Coming back to the calendar, the government will be going into election mode after the 2024-25 Budget. That doesn’t leave much time for policy initiatives that aren’t already well in train. The only real chance for a policy reset is a big change to the Stage 3 tax cuts. I don’t think that will be enough to save Labor’s majority but it would provide a basis for a genuine contest with Dutton, which I think he would lose. Without a new tax policy, the question isn’t whether Labor will retain a majority but whether it will get a second term at all.
There are two fascinating policy decisions coming up for the Albanese government: vehicle efficiency standards and gambling advertising. I find them fascinating not because of how significant they are for the future of the country, but for what they say about the Albanese government.

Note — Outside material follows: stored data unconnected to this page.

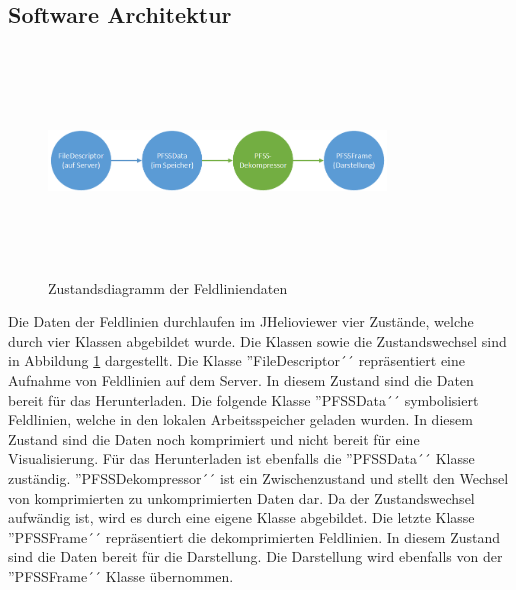 \subsection{Software Architektur}
\begin{figure}[!htbp]
	\center
	\includegraphics[width=0.8\textwidth,height=6cm,keepaspectratio]{./pictures/implementation/dataflow.png}
	\caption{Zustandsdiagramm der Feldliniendaten}
	\label{implementation:architektur:datenfluss}
\end{figure}
Die Daten der Feldlinien durchlaufen im JHelioviewer vier Zustände, welche durch vier Klassen abgebildet wurde. Die Klassen sowie die Zustandswechsel sind in Abbildung \ref{implementation:architektur:datenfluss} dargestellt. Die Klasse ''FileDescriptor´´ repräsentiert eine Aufnahme von Feldlinien auf dem Server. In diesem Zustand sind die Daten bereit für das Herunterladen. Die folgende Klasse ''PFSSData´´ symbolisiert Feldlinien, welche in den lokalen Arbeitsspeicher geladen wurden. In diesem Zustand sind die Daten noch komprimiert und nicht bereit für eine Visualisierung. Für das Herunterladen ist ebenfalls die ''PFSSData´´ Klasse zuständig. ''PFSSDekompressor´´ ist ein Zwischenzustand und stellt den Wechsel von komprimierten zu unkomprimierten Daten dar. Da der Zustandswechsel aufwändig ist, wird es durch eine eigene Klasse abgebildet. Die letzte Klasse ''PFSSFrame´´ repräsentiert die dekomprimierten Feldlinien. In diesem Zustand sind die Daten bereit für die Darstellung. Die Darstellung wird ebenfalls von der ''PFSSFrame´´ Klasse übernommen.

In both cases Labor has passed up the opportunity to decisively take progressive, low cost action. Instead, they have promised action soon, presumably while dithering frantically in the background. We’ve seen what Albanese is capable of when he’s decisive and certain (the Voice Referendum, Stage 3 tax cuts, HAFF), so it will be very revealing how he behaves when he doesn’t have a predetermined position.
Another reason I find these decisions fascinating is because they share traits which reflect the rot in our democracy. They are near-unanimously supported by experts and supported by the majority of voters but they challenge noisy, organised vested interests who wield significant political power or political donor power.

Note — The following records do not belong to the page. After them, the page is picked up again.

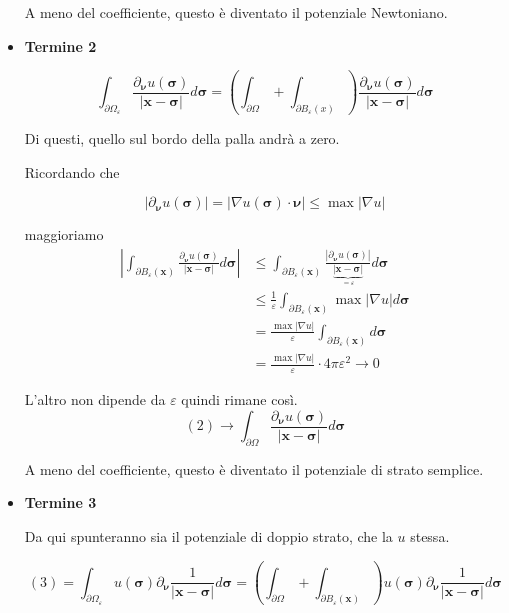 \documentclass[10pt,a4paper,twoside,openright]{book}
\newcommand{\x}{\mathbf{x}}
\begin{document}
\begin{dimostrazione}
\begin{itemize}
	A meno del coefficiente, questo è diventato il potenziale Newtoniano.
	\item \textbf{Termine 2}

	\begin{equation*}
	\int _{\partial \Omega _{\varepsilon }}\frac{\partial _{\bm{\nu}} u(\bm{\sigma })}{| \x -\bm{\sigma }| } d\bm{\sigma } =\left(\int _{\partial \Omega } +\int _{\partial B_{\varepsilon }( x)}\right)\frac{\partial _{\bm{\nu}} u(\bm{\sigma })}{| \x -\bm{\sigma }| } d\bm{\sigma }
	\end{equation*}

	Di questi, quello sul bordo della palla andrà a zero.

	Ricordando che

	\begin{equation*}
	| \partial _{\bm{\nu}} u(\bm{\sigma })| =| \nabla u(\bm{\sigma }) \cdotp \bm{\nu}| \leqslant \max| \nabla u| 
	\end{equation*}

	maggioriamo\begin{align*}
	\left| \int _{\partial B_{\varepsilon }(\x)}\frac{\partial _{\bm{\nu}} u(\bm{\sigma })}{| \x -\bm{\sigma }| } d\bm{\sigma }\right|  & \leqslant \int _{\partial B_{\varepsilon }(\x)}\frac{| \partial _{\bm{\nu}} u(\bm{\sigma })| }{\underbrace{| \x -\bm{\sigma }| }_{=\varepsilon }} d\bm{\sigma }\\
	 & \leqslant \frac{1}{\varepsilon }\int _{\partial B_{\varepsilon }(\x)}\max| \nabla u| d\bm{\sigma }\\
	 & =\frac{\max| \nabla u| }{\varepsilon }\int _{\partial B_{\varepsilon }(\x)} d\bm{\sigma }\\
	 & =\frac{\max| \nabla u| }{\varepsilon } \cdotp 4\pi \varepsilon ^{2}\rightarrow 0
	\end{align*}

	L'altro non dipende da $\displaystyle \varepsilon $ quindi rimane così.\begin{equation*}
	( 2)\rightarrow \int _{\partial \Omega }\frac{\partial _{\bm{\nu}} u(\bm{\sigma })}{| \x -\bm{\sigma }| } d\bm{\sigma }
	\end{equation*}

	A meno del coefficiente, questo è diventato il potenziale di strato semplice.
	\item \textbf{Termine 3}

	Da qui spunteranno sia il potenziale di doppio strato, che la $\displaystyle u$ stessa.

	\begin{equation*}
	( 3) =\int _{\partial \Omega _{\varepsilon }} u(\bm{\sigma }) \partial _{\bm{\nu}}\frac{1}{| \x -\bm{\sigma }| } d\bm{\sigma } =\left(\int _{\partial \Omega } +\int _{\partial B_{\varepsilon }(\x)}\right) u(\bm{\sigma }) \partial _{\bm{\nu}}\frac{1}{| \x -\bm{\sigma }| } d\bm{\sigma }
	\end{equation*}


\end{itemize}
\end{dimostrazione}
\end{document}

Finally, what gambling advertising and vehicle efficiency standards have in common with the other issues mentioned above is they will once again test Labor’s ability to fight battles on their terms. They lost control of the conversation on the Voice and HAFF to the right and left respectively. If they end up fighting these two battles in terms of lost weekends, towing capacity and sporting clubs with no goal posts, there’s no hope for any progressive action on any front without significant change (ie. minority government and a new leader).

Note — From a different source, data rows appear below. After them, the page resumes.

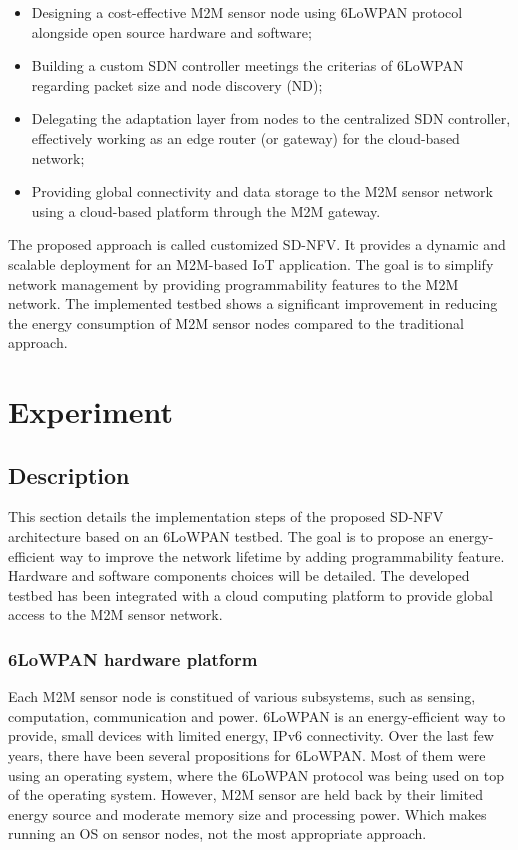 \documentclass[10pt,journal,compsoc]{IEEEtran}
\begin{document}
\begin{itemize}
    \item Designing a cost-effective M2M sensor node using 6LoWPAN 
    protocol alongside open source hardware and software;
    \item Building a custom SDN controller meetings the criterias of
    6LoWPAN regarding packet size and node discovery (ND);
    \item Delegating the adaptation layer from nodes to the centralized 
    SDN controller, effectively working as an edge router (or gateway) for 
    the cloud-based network;
    \item Providing global connectivity and data storage to the M2M sensor 
    network using a cloud-based platform through the M2M gateway.
\end{itemize}
The proposed approach is called customized SD-NFV. It provides a dynamic 
and scalable deployment for an M2M-based IoT application. The goal is 
to simplify network management by providing programmability features 
to the M2M network. The implemented testbed shows a significant 
improvement in reducing the energy consumption of M2M sensor nodes 
compared to the traditional approach.

\section{Experiment}\label{sec:experiment}
\subsection{Description}

This section details the implementation steps of the proposed SD-NFV 
architecture based on an 6LoWPAN testbed. The goal is to propose 
an energy-efficient way to improve the network lifetime by adding 
programmability feature. Hardware and software components choices 
will be detailed. The developed testbed has been integrated with a cloud 
computing platform to provide global access to the M2M sensor network.

\subsubsection{6LoWPAN hardware platform}

Each M2M sensor node is constitued of various subsystems, such as 
sensing, computation, communication and power. 6LoWPAN is an 
energy-efficient way to provide, small devices with limited energy, 
IPv6 connectivity. Over the last few years, there have been several 
propositions for 6LoWPAN. Most of them were using an operating system, 
where the 6LoWPAN protocol was being used on top of the operating system. 
However, M2M sensor are held back by their limited energy source and 
moderate memory size and processing power. Which makes running an OS 
on sensor nodes, not the most appropriate approach.
\end{document}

As a first term government, the ALP has largely disappointed their support fringe. While being careful to please the union movement, the ALP government has done little to improve the real wages and livings standards of middle income earners. This is where the ALP got a lot of votes at the last election. It’s meanness and budget austerity is not going down well in the suburbs and is toxic in regional Australia. Even 18 months out, the ALP look like a one term government. Their poor performances in parliament over the last sitting period was the nail in the coffin of their re-election hopes. It did not help that the ALP has now alienated the muslim communities and some green groups. This ALP government is now a train wreck. Of course it may get a bail out like the ALP got back in 1993. But the LNP would have to do something pretty stupid to hand the election to the ALP.
What can the ALP do to give itself half a chance?
Get rid of the Treasurer for a start. Charmers has never been up to the job of outsmarting Treasury boffins. They have run rings around him and bluffed him out of taking any concrete macroeconomic reforms. The new Reserve Bank governor has also just pulled the wool over his eyes. That’s two strikes against the Treasurer. One more failure and he must be dumped. But he won’t be alone on the backbench as an ex minister. After 18 months the ones not coping on the front bench are being exposed. There are a few notable ones. The environment minister is coasting and failing to deliver. The immigration minister is out of his depth.The sports minister is hiding. Some of the junior ministers are not performing. All this reflects badly on the prime minister. Not only was he strangely quiet about the atrocities committed in the West Bank by the IDF; but Albanese also clings to a delusion that the electorate will reward him for running budget deficits when real GDP is falling. This makes one wonder about his political judgement. If he is not a canny politician then he will soon be an ex PM.